U.K. inflation unexpectedly accelerated in August, boosted by the cost of theater shows, computer games, transport fares and clothing.
Annual consumer-price growth quickened to 2.7 percent from 2.5 percent in July, the Office for National Statistics said on Wednesday. The median forecast in a Bloomberg survey was 2.4 percent.
Upward pressure came mainly from prices in the recreation and culture sector, which jumped 3.6 percent, the most since 2010. There were offsetting influences from furniture prices and mobile-phone charges.

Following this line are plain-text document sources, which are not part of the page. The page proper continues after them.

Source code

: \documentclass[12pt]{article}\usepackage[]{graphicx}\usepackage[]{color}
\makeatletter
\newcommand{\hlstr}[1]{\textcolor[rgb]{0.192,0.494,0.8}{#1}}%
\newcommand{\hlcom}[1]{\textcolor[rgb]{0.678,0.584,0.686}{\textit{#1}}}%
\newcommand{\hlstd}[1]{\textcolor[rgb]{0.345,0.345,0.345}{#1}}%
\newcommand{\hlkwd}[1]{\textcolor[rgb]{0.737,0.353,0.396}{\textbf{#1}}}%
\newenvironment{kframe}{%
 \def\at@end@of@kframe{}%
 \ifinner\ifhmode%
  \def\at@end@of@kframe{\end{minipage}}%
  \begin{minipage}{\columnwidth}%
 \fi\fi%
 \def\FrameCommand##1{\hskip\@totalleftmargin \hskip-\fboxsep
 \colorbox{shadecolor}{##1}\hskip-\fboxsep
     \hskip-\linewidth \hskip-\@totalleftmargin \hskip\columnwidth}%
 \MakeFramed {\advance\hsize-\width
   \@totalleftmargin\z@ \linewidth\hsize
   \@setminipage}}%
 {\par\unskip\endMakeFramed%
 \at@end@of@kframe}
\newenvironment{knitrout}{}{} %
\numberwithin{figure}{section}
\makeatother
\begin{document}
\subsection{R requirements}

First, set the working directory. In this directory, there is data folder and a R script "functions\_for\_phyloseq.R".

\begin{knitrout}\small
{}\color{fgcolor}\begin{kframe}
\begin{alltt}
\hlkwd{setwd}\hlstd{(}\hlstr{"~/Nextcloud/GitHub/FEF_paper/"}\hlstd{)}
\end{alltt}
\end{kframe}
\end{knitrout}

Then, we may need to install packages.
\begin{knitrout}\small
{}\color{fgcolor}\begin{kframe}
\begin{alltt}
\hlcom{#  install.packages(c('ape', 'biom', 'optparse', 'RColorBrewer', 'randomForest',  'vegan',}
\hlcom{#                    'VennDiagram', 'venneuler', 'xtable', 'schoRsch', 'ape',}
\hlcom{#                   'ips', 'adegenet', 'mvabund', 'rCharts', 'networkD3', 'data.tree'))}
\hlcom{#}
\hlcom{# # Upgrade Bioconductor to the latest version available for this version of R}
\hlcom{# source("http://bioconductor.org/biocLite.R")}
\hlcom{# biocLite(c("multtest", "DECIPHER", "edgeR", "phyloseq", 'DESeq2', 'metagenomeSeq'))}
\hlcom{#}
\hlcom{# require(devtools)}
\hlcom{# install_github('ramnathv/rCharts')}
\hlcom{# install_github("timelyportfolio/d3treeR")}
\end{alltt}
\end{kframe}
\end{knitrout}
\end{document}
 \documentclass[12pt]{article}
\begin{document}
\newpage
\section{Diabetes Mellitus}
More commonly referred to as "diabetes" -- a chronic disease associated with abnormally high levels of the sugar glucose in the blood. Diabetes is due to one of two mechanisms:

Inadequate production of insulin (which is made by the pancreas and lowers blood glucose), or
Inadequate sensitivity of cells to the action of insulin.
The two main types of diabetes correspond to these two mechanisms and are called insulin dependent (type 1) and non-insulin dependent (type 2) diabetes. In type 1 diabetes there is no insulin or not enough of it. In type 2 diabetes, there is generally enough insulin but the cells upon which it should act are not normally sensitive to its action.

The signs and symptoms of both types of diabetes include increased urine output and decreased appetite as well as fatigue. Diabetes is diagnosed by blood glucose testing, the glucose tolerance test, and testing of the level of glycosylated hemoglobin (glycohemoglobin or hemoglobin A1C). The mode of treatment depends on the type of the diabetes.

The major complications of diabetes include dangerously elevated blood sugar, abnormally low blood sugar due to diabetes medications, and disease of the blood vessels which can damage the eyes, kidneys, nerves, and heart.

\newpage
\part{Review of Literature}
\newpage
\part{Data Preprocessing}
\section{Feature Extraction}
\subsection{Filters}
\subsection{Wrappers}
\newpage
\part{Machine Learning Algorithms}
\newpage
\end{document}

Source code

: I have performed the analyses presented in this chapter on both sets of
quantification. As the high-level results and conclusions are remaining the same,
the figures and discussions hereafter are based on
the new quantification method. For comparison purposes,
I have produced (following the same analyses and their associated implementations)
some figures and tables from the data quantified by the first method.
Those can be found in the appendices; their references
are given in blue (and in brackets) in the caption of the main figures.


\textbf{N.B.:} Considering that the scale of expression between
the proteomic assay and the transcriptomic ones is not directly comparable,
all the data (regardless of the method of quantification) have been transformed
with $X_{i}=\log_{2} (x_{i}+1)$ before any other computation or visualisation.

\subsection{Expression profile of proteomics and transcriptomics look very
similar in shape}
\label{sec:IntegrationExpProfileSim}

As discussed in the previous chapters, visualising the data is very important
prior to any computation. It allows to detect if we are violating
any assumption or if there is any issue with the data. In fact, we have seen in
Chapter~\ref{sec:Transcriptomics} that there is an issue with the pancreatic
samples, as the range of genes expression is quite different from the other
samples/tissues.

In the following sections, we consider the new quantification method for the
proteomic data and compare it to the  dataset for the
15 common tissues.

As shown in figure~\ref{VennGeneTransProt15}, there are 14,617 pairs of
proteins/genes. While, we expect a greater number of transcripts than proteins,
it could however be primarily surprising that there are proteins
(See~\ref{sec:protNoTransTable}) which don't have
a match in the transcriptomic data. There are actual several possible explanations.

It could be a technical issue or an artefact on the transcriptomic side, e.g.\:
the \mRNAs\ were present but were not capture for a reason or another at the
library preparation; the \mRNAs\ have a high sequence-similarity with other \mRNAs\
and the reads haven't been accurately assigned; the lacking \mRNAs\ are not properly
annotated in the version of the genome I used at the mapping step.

The figures may raise questions about how quickly inflation will return to target. The Bank of England raised interest rates last month to tame emerging price pressures and some economists were expecting inflation to slow to the 2 percent target by year end, earlier than officials forecast in August.
Money markets see no further rate hikes before Britain leaves the European Union in March, with the next increase tentatively priced in for May. But all bets would be off if Britain crashes out of the bloc without a deal.
Core inflation, which excludes volatile food, energy, tobacco and alcoholic drinks, rose to 2.1 percent August.
The pickup is bad news for British workers, whose wages are still barely outstripping the rate of inflation. Real wages remain below their levels before the financial crisis.
Producer input prices rose 0.5 percent, taking the annual rate of increase to 8.7 percent. Output prices rose 2.9 percent on the year.
House price growth slowed to 3.1 percent in July. The worst-performing region was London, where prices fell 0.7 percent, the biggest drop since September 2009.